SeanNaren / warp-ctc

Pytorch Bindings for warp-ctc
Apache License 2.0
756 stars 271 forks source link

Import error: libcudart.so.9.2 #120

Closed hukkai closed 5 years ago

hukkai commented 5 years ago

Traceback (most recent call last): File "", line 1, in File "/home/fyw/anaconda3/lib/python3.7/site-packages/warpctc_pytorch-0.1-py3.7-linux-x86_64.egg/warpctc_pytorch/init.py", line 6, in from ._warp_ctc import * ImportError: libcudart.so.9.2: cannot open shared object file: No such file or directory

Hello, I am using PyTorch 1.0.1.post2, cmake 3.10.2, Ubuntu 18.04.1 LTS

Do you have any ideas about how to solve this error?

hukkai commented 5 years ago

Solved https://github.com/KlausT/ccminer/issues/149

dzubke commented 3 years ago

The ImportError is looking for the Cuda 9.2 installation.

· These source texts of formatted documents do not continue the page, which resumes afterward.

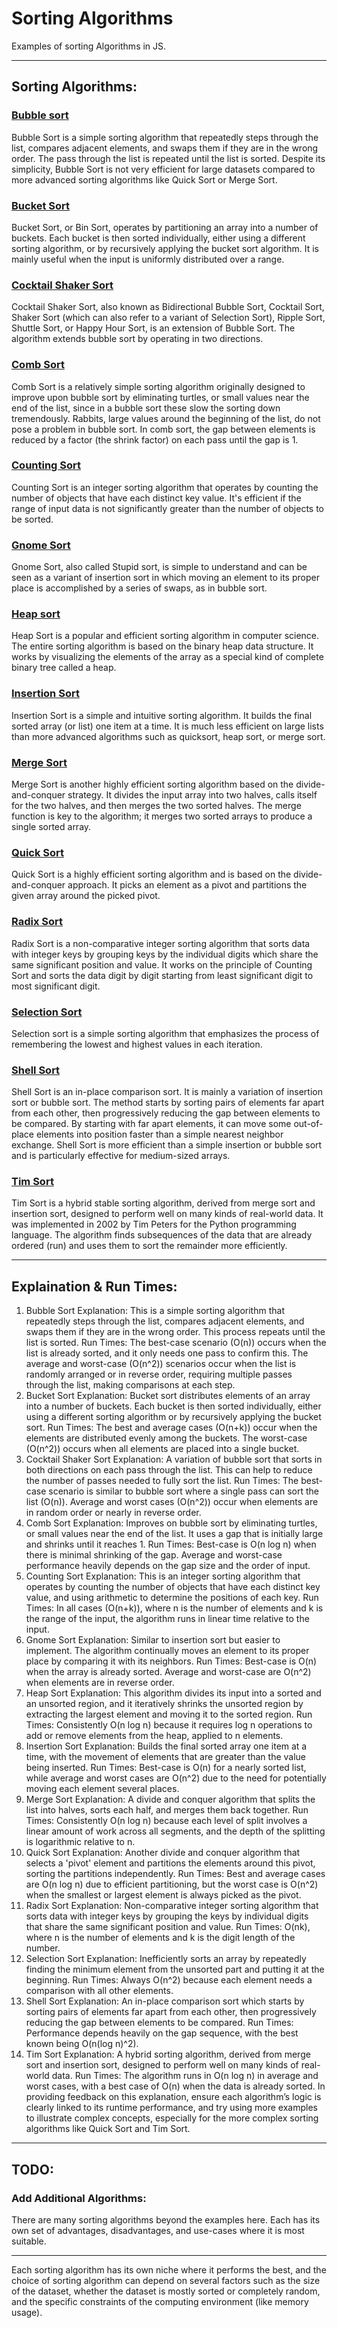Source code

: # Sorting Algorithms
Examples of sorting Algorithms in JS.

----

## Sorting Algorithms:

### [Bubble sort](./bubble-sort/)

Bubble Sort is a simple sorting algorithm that repeatedly steps through the list, compares adjacent elements, and swaps them if they are in the wrong order. The pass through the list is repeated until the list is sorted. Despite its simplicity, Bubble Sort is not very efficient for large datasets compared to more advanced sorting algorithms like Quick Sort or Merge Sort.

### [Bucket Sort](./bucket-sort/)

Bucket Sort, or Bin Sort, operates by partitioning an array into a number of buckets. Each bucket is then sorted individually, either using a different sorting algorithm, or by recursively applying the bucket sort algorithm. It is mainly useful when the input is uniformly distributed over a range.

### [Cocktail Shaker Sort](./cocktail-shaker-sort/)

Cocktail Shaker Sort, also known as Bidirectional Bubble Sort, Cocktail Sort, Shaker Sort (which can also refer to a variant of Selection Sort), Ripple Sort, Shuttle Sort, or Happy Hour Sort, is an extension of Bubble Sort. The algorithm extends bubble sort by operating in two directions.

### [Comb Sort](./comb-sort/)

Comb Sort is a relatively simple sorting algorithm originally designed to improve upon bubble sort by eliminating turtles, or small values near the end of the list, since in a bubble sort these slow the sorting down tremendously. Rabbits, large values around the beginning of the list, do not pose a problem in bubble sort. In comb sort, the gap between elements is reduced by a factor (the shrink factor) on each pass until the gap is 1.

### [Counting Sort](./counting-sort/)

Counting Sort is an integer sorting algorithm that operates by counting the number of objects that have each distinct key value. It's efficient if the range of input data is not significantly greater than the number of objects to be sorted.

### [Gnome Sort](./gnome-sort/)

Gnome Sort, also called Stupid sort, is simple to understand and can be seen as a variant of insertion sort in which moving an element to its proper place is accomplished by a series of swaps, as in bubble sort.

### [Heap sort](./heap-sort/)

Heap Sort is a popular and efficient sorting algorithm in computer science. The entire sorting algorithm is based on the binary heap data structure. It works by visualizing the elements of the array as a special kind of complete binary tree called a heap.

### [Insertion Sort](./insertion-sort/)

Insertion Sort is a simple and intuitive sorting algorithm. It builds the final sorted array (or list) one item at a time. It is much less efficient on large lists than more advanced algorithms such as quicksort, heap sort, or merge sort.

### [Merge Sort](./merge-sort/)

Merge Sort is another highly efficient sorting algorithm based on the divide-and-conquer strategy. It divides the input array into two halves, calls itself for the two halves, and then merges the two sorted halves. The merge function is key to the algorithm; it merges two sorted arrays to produce a single sorted array.

### [Quick Sort](./quick-sort/)

Quick Sort is a highly efficient sorting algorithm and is based on the divide-and-conquer approach. It picks an element as a pivot and partitions the given array around the picked pivot.

### [Radix Sort](./radix-sort/)

Radix Sort is a non-comparative integer sorting algorithm that sorts data with integer keys by grouping keys by the individual digits which share the same significant position and value. It works on the principle of Counting Sort and sorts the data digit by digit starting from least significant digit to most significant digit.

### [Selection Sort](./selection-sort/)

Selection sort is a simple sorting algorithm that emphasizes the process of remembering the lowest and highest values in each iteration.

### [Shell Sort](./shell-sort/)

Shell Sort is an in-place comparison sort. It is mainly a variation of insertion sort or bubble sort. The method starts by sorting pairs of elements far apart from each other, then progressively reducing the gap between elements to be compared. By starting with far apart elements, it can move some out-of-place elements into position faster than a simple nearest neighbor exchange. Shell Sort is more efficient than a simple insertion or bubble sort and is particularly effective for medium-sized arrays.


### [Tim Sort](./tim-sort/)

Tim Sort is a hybrid stable sorting algorithm, derived from merge sort and insertion sort, designed to perform well on many kinds of real-world data. It was implemented in 2002 by Tim Peters for the Python programming language. The algorithm finds subsequences of the data that are already ordered (run) and uses them to sort the remainder more efficiently.

----

## Explaination & Run Times:

1. Bubble Sort
Explanation: This is a simple sorting algorithm that repeatedly steps through the list, compares adjacent elements, and swaps them if they are in the wrong order. This process repeats until the list is sorted.
Run Times: The best-case scenario (O(n)) occurs when the list is already sorted, and it only needs one pass to confirm this. The average and worst-case (O(n^2)) scenarios occur when the list is randomly arranged or in reverse order, requiring multiple passes through the list, making comparisons at each step.
2. Bucket Sort
Explanation: Bucket sort distributes elements of an array into a number of buckets. Each bucket is then sorted individually, either using a different sorting algorithm or by recursively applying the bucket sort.
Run Times: The best and average cases (O(n+k)) occur when the elements are distributed evenly among the buckets. The worst-case (O(n^2)) occurs when all elements are placed into a single bucket.
3. Cocktail Shaker Sort
Explanation: A variation of bubble sort that sorts in both directions on each pass through the list. This can help to reduce the number of passes needed to fully sort the list.
Run Times: The best-case scenario is similar to bubble sort where a single pass can sort the list (O(n)). Average and worst cases (O(n^2)) occur when elements are in random order or nearly in reverse order.
4. Comb Sort
Explanation: Improves on bubble sort by eliminating turtles, or small values near the end of the list. It uses a gap that is initially large and shrinks until it reaches 1.
Run Times: Best-case is O(n log n) when there is minimal shrinking of the gap. Average and worst-case performance heavily depends on the gap size and the order of input.
5. Counting Sort
Explanation: This is an integer sorting algorithm that operates by counting the number of objects that have each distinct key value, and using arithmetic to determine the positions of each key.
Run Times: In all cases (O(n+k)), where n is the number of elements and k is the range of the input, the algorithm runs in linear time relative to the input.
6. Gnome Sort
Explanation: Similar to insertion sort but easier to implement. The algorithm continually moves an element to its proper place by comparing it with its neighbors.
Run Times: Best-case is O(n) when the array is already sorted. Average and worst-case are O(n^2) when elements are in reverse order.
7. Heap Sort
Explanation: This algorithm divides its input into a sorted and an unsorted region, and it iteratively shrinks the unsorted region by extracting the largest element and moving it to the sorted region.
Run Times: Consistently O(n log n) because it requires log n operations to add or remove elements from the heap, applied to n elements.
8. Insertion Sort
Explanation: Builds the final sorted array one item at a time, with the movement of elements that are greater than the value being inserted.
Run Times: Best-case is O(n) for a nearly sorted list, while average and worst cases are O(n^2) due to the need for potentially moving each element several places.
9. Merge Sort
Explanation: A divide and conquer algorithm that splits the list into halves, sorts each half, and merges them back together.
Run Times: Consistently O(n log n) because each level of split involves a linear amount of work across all segments, and the depth of the splitting is logarithmic relative to n.
10. Quick Sort
Explanation: Another divide and conquer algorithm that selects a 'pivot' element and partitions the elements around this pivot, sorting the partitions independently.
Run Times: Best and average cases are O(n log n) due to efficient partitioning, but the worst case is O(n^2) when the smallest or largest element is always picked as the pivot.
11. Radix Sort
Explanation: Non-comparative integer sorting algorithm that sorts data with integer keys by grouping the keys by individual digits that share the same significant position and value.
Run Times: O(nk), where n is the number of elements and k is the digit length of the number.
12. Selection Sort
Explanation: Inefficiently sorts an array by repeatedly finding the minimum element from the unsorted part and putting it at the beginning.
Run Times: Always O(n^2) because each element needs a comparison with all other elements.
13. Shell Sort
Explanation: An in-place comparison sort which starts by sorting pairs of elements far apart from each other, then progressively reducing the gap between elements to be compared.
Run Times: Performance depends heavily on the gap sequence, with the best known being O(n(log n)^2).
14. Tim Sort
Explanation: A hybrid sorting algorithm, derived from merge sort and insertion sort, designed to perform well on many kinds of real-world data.
Run Times: The algorithm runs in O(n log n) in average and worst cases, with a best case of O(n) when the data is already sorted.
In providing feedback on this explanation, ensure each algorithm’s logic is clearly linked to its runtime performance, and try using more examples to illustrate complex concepts, especially for the more complex sorting algorithms like Quick Sort and Tim Sort.

----
## TODO:

### Add Additional Algorithms:

There are many sorting algorithms beyond the examples here. Each has its own set of advantages, disadvantages, and use-cases where it is most suitable.

----

Each sorting algorithm has its own niche where it performs the best, and the choice of sorting algorithm can depend on several factors such as the size of the dataset, whether the dataset is mostly sorted or completely random, and the specific constraints of the computing environment (like memory usage).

Given that updating the LD_LIBRARY_PATH environment variable in the link you shared fixed your issue, I'm assuming you already had Cuda 9.2 installed but you hadn't updated the environment variable in the call below:

export LD_LIBRARY_PATH=$LD_LIBRARY_PATH:/usr/local/cuda/lib64

For anyone else that encounters this issue and updating the environment variable doesn't work, you should remove all your existing Cuda installs and do a fresh install of Cuda 9.2. There probably are other ways to run this warpctc implementation with a newer version of Cuda (like 10 or 11) but I haven't needed to use a newer yet and so have just been using Cuda 9.2.

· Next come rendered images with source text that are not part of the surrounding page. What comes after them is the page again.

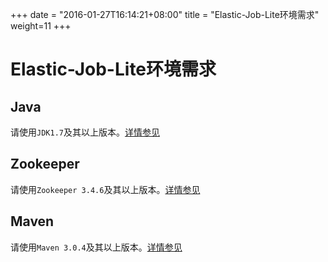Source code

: +++
date = "2016-01-27T16:14:21+08:00"
title = "Elastic-Job-Lite环境需求"
weight=11
+++

# Elastic-Job-Lite环境需求

## Java

请使用`JDK1.7`及其以上版本。[详情参见](http://www.oracle.com/technetwork/java/javase/downloads/index.html)

## Zookeeper

请使用`Zookeeper 3.4.6`及其以上版本。[详情参见](https://zookeeper.apache.org/doc/trunk/zookeeperStarted.html)

## Maven

请使用`Maven 3.0.4`及其以上版本。[详情参见](http://maven.apache.org/install.html)
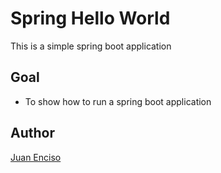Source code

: # Spring Hello World

This is a simple spring boot application

## Goal

* To show how to run a spring boot application

## Author

[Juan Enciso](mailto:juan.enciso@gmail.com) 
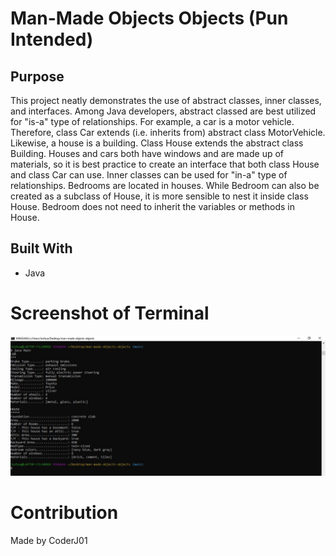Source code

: # Man-Made Objects Objects (Pun Intended)

## Purpose 
This project neatly demonstrates the use of abstract classes, inner classes, and interfaces. Among Java developers, abstract classed are best utilized for "is-a" type of relationships. For example, a car is a motor vehicle. Therefore, class Car extends (i.e. inherits from) abstract class MotorVehicle. Likewise, a house is a building. Class House extends the abstract class Building. Houses and cars both have windows and are made up of materials, so it is best practice to create an interface that both class House and class Car can use. Inner classes can be used for "in-a" type of relationships. Bedrooms are located in houses. While Bedroom can also be created as a subclass of House, it is more sensible to nest it inside class House. Bedroom does not need to inherit the variables or methods in House.

## Built With
* Java

# Screenshot of Terminal
 ![Alt text](./assets/images/terminal-output.JPG?raw=true "Josh's Coding Portfolio")

 # Contribution
 Made by CoderJ01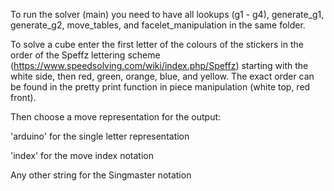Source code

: To run the solver (main) you need to have all lookups (g1 - g4), generate_g1, generate_g2, move_tables, and facelet_manipulation in the same folder.

To solve a cube enter the first letter of the colours of the stickers in the order of the Speffz lettering scheme (https://www.speedsolving.com/wiki/index.php/Speffz)
starting with the white side, then red, green, orange, blue, and yellow. The exact order can be found in the pretty print function in piece manipulation (white top, red front).

Then choose a move representation for the output:

'arduino' for the single letter representation

'index' for the move index notation

Any other string for the Singmaster notation

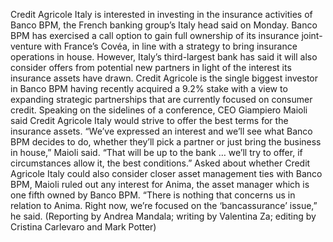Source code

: Credit Agricole Italy is interested in investing in the insurance activities of Banco BPM, the French banking group’s Italy head said on Monday.
Banco BPM has exercised a call option to gain full ownership of its insurance joint-venture with France’s Covéa, in line with a strategy to bring insurance operations in house.
However, Italy’s third-largest bank has said it will also consider offers from potential new partners in light of the interest its insurance assets have drawn.
Credit Agricole is the single biggest investor in Banco BPM having recently acquired a 9.2% stake with a view to expanding strategic partnerships that are currently focused on consumer credit.
Speaking on the sidelines of a conference, CEO Giampiero Maioli said Credit Agricole Italy would strive to offer the best terms for the insurance assets.
“We’ve expressed an interest and we’ll see what Banco BPM decides to do, whether they’ll pick a partner or just bring the business in house,” Maioli said.
“That will be up to the bank … we’ll try to offer, if circumstances allow it, the best conditions.”
Asked about whether Credit Agricole Italy could also consider closer asset management ties with Banco BPM, Maioli ruled out any interest for Anima, the asset manager which is one fifth owned by Banco BPM.
“There is nothing that concerns us in relation to Anima. Right now, we’re focused on the ‘bancassurance’ issue,” he said.
(Reporting by Andrea Mandala; writing by Valentina Za; editing by Cristina Carlevaro and Mark Potter)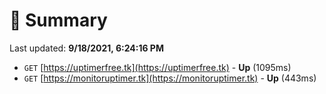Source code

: # 📖 Summary
Last updated: **9/18/2021, 6:24:16 PM**

- `GET` [https://uptimerfree.tk](https://uptimerfree.tk) - **Up** (1095ms)
- `GET` [https://monitoruptimer.tk](https://monitoruptimer.tk) - **Up** (443ms)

You can see your cuda version using the command: /usr/local/cuda/bin/nvcc --version

Or by looking for the install numbers at the end of the directories from this call: ls usr/local/ | grep cuda

Or in Pytorch, by calling: torch.version.cuda

To uninstall all of your previous Cuda installations to prevent conflicts, you can find different ways of uninstalling Cuda from this link: https://docs.nvidia.com/cuda/cuda-installation-guide-linux/index.html#handle-uninstallation

In that link, you'll see some combination of these calls to remove old installs: sudo apt-get --purge remove cuda sudo /usr/local/cuda-X.Y/bin/uninstall_cuda_X.Y.pl sudo /usr/bin/nvidia-uninstall

If none of those options work, you can try just removing the Cuda directories from /usr/local/ with the command: sudo rm -rf /usr/local/cuda-X.Y and remove the symbolic link: sudo rm /usr/loca/cuda

Then, you can install Cuda 9.2. This is a good explanation of that installation: here.

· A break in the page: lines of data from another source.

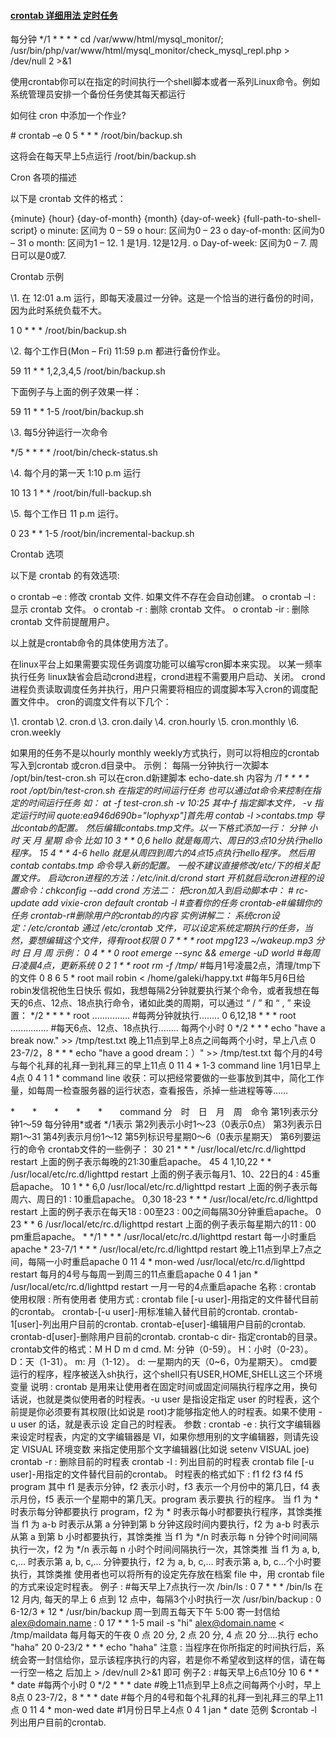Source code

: #### [crontab 详细用法 定时任务](http://blog.chinaunix.net/uid-25785357-id-3434344.html)

每分钟
*/1 * * * * cd /var/www/html/mysql_monitor/; /usr/bin/php/var/www/html/mysql_monitor/check_mysql_repl.php > /dev/null 2 >&1

使用crontab你可以在指定的时间执行一个shell脚本或者一系列Linux命令。例如系统管理员安排一个备份任务使其每天都运行

如何往 cron 中添加一个作业?

\# crontab –e
0 5 * * * /root/bin/backup.sh

这将会在每天早上5点运行 /root/bin/backup.sh

Cron 各项的描述

以下是 crontab 文件的格式：

{minute} {hour} {day-of-month} {month} {day-of-week} {full-path-to-shell-script} 
o minute: 区间为 0 – 59 
o hour: 区间为0 – 23 
o day-of-month: 区间为0 – 31 
o month: 区间为1 – 12. 1 是1月. 12是12月. 
o Day-of-week: 区间为0 – 7. 周日可以是0或7.

Crontab 示例

\1. 在 12:01 a.m 运行，即每天凌晨过一分钟。这是一个恰当的进行备份的时间，因为此时系统负载不大。

1 0 * * * /root/bin/backup.sh

\2. 每个工作日(Mon – Fri) 11:59 p.m 都进行备份作业。

59 11 * * 1,2,3,4,5 /root/bin/backup.sh

下面例子与上面的例子效果一样：

59 11 * * 1-5 /root/bin/backup.sh

\3. 每5分钟运行一次命令

*/5 * * * * /root/bin/check-status.sh

\4. 每个月的第一天 1:10 p.m 运行

10 13 1 * * /root/bin/full-backup.sh

\5. 每个工作日 11 p.m 运行。

0 23 * * 1-5 /root/bin/incremental-backup.sh

Crontab 选项

以下是 crontab 的有效选项:

o crontab –e : 修改 crontab 文件. 如果文件不存在会自动创建。 
o crontab –l : 显示 crontab 文件。 
o crontab -r : 删除 crontab 文件。
o crontab -ir : 删除 crontab 文件前提醒用户。

以上就是crontab命令的具体使用方法了。



在linux平台上如果需要实现任务调度功能可以编写cron脚本来实现。
以某一频率执行任务
linux缺省会启动crond进程，crond进程不需要用户启动、关闭。
crond进程负责读取调度任务并执行，用户只需要将相应的调度脚本写入cron的调度配置文件中。
cron的调度文件有以下几个：

  \1. crontab
  \2. cron.d
  \3. cron.daily
  \4. cron.hourly
  \5. cron.monthly
  \6. cron.weekly 

如果用的任务不是以hourly monthly weekly方式执行，则可以将相应的crontab写入到crontab 或cron.d目录中。
示例：
每隔一分钟执行一次脚本 /opt/bin/test-cron.sh
可以在cron.d新建脚本 echo-date.sh
内容为
*/1 * * * * root /opt/bin/test-cron.sh
在指定的时间运行任务
也可以通过at命令来控制在指定的时间运行任务
如：
at -f test-cron.sh -v 10:25
其中-f 指定脚本文件， -v 指定运行时间
quote:ea946d690b="lophyxp"]首先用
contab -l >contabs.tmp
导出contab的配置。
然后编辑contabs.tmp文件。以一下格式添加一行：
分钟 小时 天 月 星期 命令
比如
10 3 * * 0,6 hello
就是每周六、周日的3点10分执行hello程序。
15 4 * * 4-6 hello
就是从周四到周六的4点15点执行hello程序。
然后用
contab contabs.tmp
命令导入新的配置。
一般不建议直接修改/etc/下的相关配置文件。
启动cron进程的方法：/etc/init.d/crond start
开机就启动cron进程的设置命令：chkconfig --add crond
方法二：
把cron加入到启动脚本中：
\# rc-update add vixie-cron default
crontab -l #查看你的任务
crontab-e#编辑你的任务
crontab-r#删除用户的crontab的内容
实例讲解二：
系统cron设定：/etc/crontab
  通过 /etc/crontab 文件，可以设定系统定期执行的任务，当然，要想编辑这个文件，得有root权限
0 7  *  *  *  root  mpg123 ~/wakeup.mp3
分 时 日 月 周
示例：
0 4 * * 0   root emerge --sync && emerge -uD world         #每周日凌晨4点，更新系统
0 2 1 * *   root  rm -f /tmp/*                                  #每月1号凌晨2点，清理/tmp下的文件
0 8 6 5 *  root   mail robin < /home/galeki/happy.txt        #每年5月6日给robin发信祝他生日快乐
假如，我想每隔2分钟就要执行某个命令，或者我想在每天的6点、12点、18点执行命令，诸如此类的周期，可以通过 “ / ” 和 “ , ” 来设置：
*/2  *  *  *  *       root    ...............    #每两分钟就执行........
0 6,12,18  *  *  *  root    ...............    #每天6点、12点、18点执行........
每两个小时
0 */2 * * * echo "have a break now." >> /tmp/test.txt
晚上11点到早上8点之间每两个小时，早上八点
0 23-7/2，8 * * * echo "have a good dream：）" >> /tmp/test.txt
每个月的4号与每个礼拜的礼拜一到礼拜三的早上11点
0 11 4 * 1-3 command line
1月1日早上4点
0 4 1 1 * command line
收获：可以把经常要做的一些事放到其中，简化工作量，如每周一检查服务器的运行状态，查看报告，杀掉一些进程等等……


*　　*　　*　　*　　*　　command
分　时　日　月　周　命令
第1列表示分钟1～59 每分钟用*或者 */1表示
第2列表示小时1～23（0表示0点）
第3列表示日期1～31
第4列表示月份1～12
第5列标识号星期0～6（0表示星期天）
第6列要运行的命令
crontab文件的一些例子：
30 21 * * * /usr/local/etc/rc.d/lighttpd restart
上面的例子表示每晚的21:30重启apache。
45 4 1,10,22 * * /usr/local/etc/rc.d/lighttpd restart
上面的例子表示每月1、10、22日的4 : 45重启apache。
10 1 * * 6,0 /usr/local/etc/rc.d/lighttpd restart
上面的例子表示每周六、周日的1 : 10重启apache。
0,30 18-23 * * * /usr/local/etc/rc.d/lighttpd restart
上面的例子表示在每天18 : 00至23 : 00之间每隔30分钟重启apache。
0 23 * * 6 /usr/local/etc/rc.d/lighttpd restart
上面的例子表示每星期六的11 : 00 pm重启apache。
\* */1 * * * /usr/local/etc/rc.d/lighttpd restart
每一小时重启apache
\* 23-7/1 * * * /usr/local/etc/rc.d/lighttpd restart
晚上11点到早上7点之间，每隔一小时重启apache
0 11 4 * mon-wed /usr/local/etc/rc.d/lighttpd restart
每月的4号与每周一到周三的11点重启apache
0 4 1 jan * /usr/local/etc/rc.d/lighttpd restart
一月一号的4点重启apache
名称 : crontab
使用权限 : 所有使用者
使用方式 :
crontab file [-u user]-用指定的文件替代目前的crontab。
crontab-[-u user]-用标准输入替代目前的crontab.
crontab-1[user]-列出用户目前的crontab.
crontab-e[user]-编辑用户目前的crontab.
crontab-d[user]-删除用户目前的crontab.
crontab-c dir- 指定crontab的目录。
crontab文件的格式：M H D m d cmd.
M: 分钟（0-59）。
H：小时（0-23）。
D：天（1-31）。
m: 月（1-12）。
d: 一星期内的天（0~6，0为星期天）。
cmd要运行的程序，程序被送入sh执行，这个shell只有USER,HOME,SHELL这三个环境变量
说明 :
crontab 是用来让使用者在固定时间或固定间隔执行程序之用，换句话说，也就是类似使用者的时程表。-u user 是指设定指定
user 的时程表，这个前提是你必须要有其权限(比如说是 root)才能够指定他人的时程表。如果不使用 -u user 的话，就是表示设
定自己的时程表。
参数 :
crontab -e : 执行文字编辑器来设定时程表，内定的文字编辑器是 VI，如果你想用别的文字编辑器，则请先设定 VISUAL 环境变数
来指定使用那个文字编辑器(比如说 setenv VISUAL joe)
crontab -r : 删除目前的时程表
crontab -l : 列出目前的时程表
crontab file [-u user]-用指定的文件替代目前的crontab。
时程表的格式如下 :
f1 f2 f3 f4 f5 program
其中 f1 是表示分钟，f2 表示小时，f3 表示一个月份中的第几日，f4 表示月份，f5 表示一个星期中的第几天。program 表示要执
行的程序。
当 f1 为 * 时表示每分钟都要执行 program，f2 为 * 时表示每小时都要执行程序，其馀类推
当 f1 为 a-b 时表示从第 a 分钟到第 b 分钟这段时间内要执行，f2 为 a-b 时表示从第 a 到第 b 小时都要执行，其馀类推
当 f1 为 */n 时表示每 n 分钟个时间间隔执行一次，f2 为 */n 表示每 n 小时个时间间隔执行一次，其馀类推
当 f1 为 a, b, c,... 时表示第 a, b, c,... 分钟要执行，f2 为 a, b, c,... 时表示第 a, b, c...个小时要执行，其馀类推
使用者也可以将所有的设定先存放在档案 file 中，用 crontab file 的方式来设定时程表。
例子 :
\#每天早上7点执行一次 /bin/ls :
0 7 * * * /bin/ls
在 12 月内, 每天的早上 6 点到 12 点中，每隔3个小时执行一次 /usr/bin/backup :
0 6-12/3 * 12 * /usr/bin/backup
周一到周五每天下午 5:00 寄一封信给 [alex@domain.name](mailto:alex@domain.name) :
0 17 * * 1-5 mail -s "hi" [alex@domain.name](mailto:alex@domain.name) < /tmp/maildata
每月每天的午夜 0 点 20 分, 2 点 20 分, 4 点 20 分....执行 echo "haha"
20 0-23/2 * * * echo "haha"
注意 :
当程序在你所指定的时间执行后，系统会寄一封信给你，显示该程序执行的内容，若是你不希望收到这样的信，请在每一行空一格之
后加上 > /dev/null 2>&1 即可
例子2 :
\#每天早上6点10分
10 6 * * * date
\#每两个小时
0 */2 * * * date
\#晚上11点到早上8点之间每两个小时，早上8点
0 23-7/2，8 * * * date
\#每个月的4号和每个礼拜的礼拜一到礼拜三的早上11点
0 11 4 * mon-wed date
\#1月份日早上4点
0 4 1 jan * date
范例
$crontab -l 列出用户目前的crontab.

For me the commands below work: wget https://developer.nvidia.com/compute/cuda/9.2/Prod2/local_installers/cuda_9.2.148_396.37_linux sudo sh cuda_9.2.148_396.37_linux

And this installs a patch the Cuda 9.2: wget https://developer.nvidia.com/compute/cuda/9.2/Prod2/patches/1/cuda_9.2.148.1_linux sudo sh cuda_9.2.148.1_linux

You should also update certain environment variables as described in the install explanation link above like your PATH and LD_LIBRARY_PATH variables.

Occasionally, I've run into issues where existing Nvidia drivers have thrown me off and the Cuda 9.2 installation didn't work. I got the following errors during installations:

"It appears that an X server is running. Please exit X before installation. If you're sure that X is not running, but are getting this error, please delete any X lock files in /tmp."

To correct this, I ran the command below to stop the X server: sudo service lightdm stop

Then, I had to remove the existing drivers by running the installer again and consulting the installer log: less /var/log/nvidia-installer.log

After doing that a few times by running the commands below, I was finally able to install Cuda 9.2 and the library worked. sudo apt-get remove --purge nvidia-440 nvidia-modprobe nvidia-settings sudo apt-get remove --purge nvidia-455 nvidia-modprobe nvidia-settings

This is a bit verbose, but just wanted to document my experience for others.